Supplied entries =>

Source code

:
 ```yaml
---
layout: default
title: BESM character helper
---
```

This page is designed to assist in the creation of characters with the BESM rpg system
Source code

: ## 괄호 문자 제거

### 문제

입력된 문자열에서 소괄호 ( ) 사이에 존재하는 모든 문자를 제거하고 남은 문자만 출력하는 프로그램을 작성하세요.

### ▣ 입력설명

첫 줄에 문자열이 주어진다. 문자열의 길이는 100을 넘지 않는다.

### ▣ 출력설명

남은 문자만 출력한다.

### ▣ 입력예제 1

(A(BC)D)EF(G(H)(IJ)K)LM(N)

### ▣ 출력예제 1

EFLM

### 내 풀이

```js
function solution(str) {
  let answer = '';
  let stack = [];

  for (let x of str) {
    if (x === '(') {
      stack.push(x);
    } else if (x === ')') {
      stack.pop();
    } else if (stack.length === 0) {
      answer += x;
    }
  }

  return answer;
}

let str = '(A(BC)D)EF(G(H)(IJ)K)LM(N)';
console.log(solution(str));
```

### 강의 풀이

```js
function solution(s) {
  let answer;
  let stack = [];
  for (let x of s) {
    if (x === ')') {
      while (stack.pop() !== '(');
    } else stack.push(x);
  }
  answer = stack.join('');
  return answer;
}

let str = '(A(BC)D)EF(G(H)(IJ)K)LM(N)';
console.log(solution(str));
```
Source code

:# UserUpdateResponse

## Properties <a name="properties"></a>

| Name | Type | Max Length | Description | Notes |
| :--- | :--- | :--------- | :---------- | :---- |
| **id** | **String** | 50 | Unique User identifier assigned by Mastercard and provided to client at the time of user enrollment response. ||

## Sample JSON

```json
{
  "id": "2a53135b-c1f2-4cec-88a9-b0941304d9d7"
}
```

Problem description =>
Show the lines of the entries that include the string "stack", copying each in full.

Answer for this exercise =>
  let stack = [];
      stack.push(x);
      stack.pop();
    } else if (stack.length === 0) {
  let stack = [];
      while (stack.pop() !== '(');
    } else stack.push(x);
  answer = stack.join('');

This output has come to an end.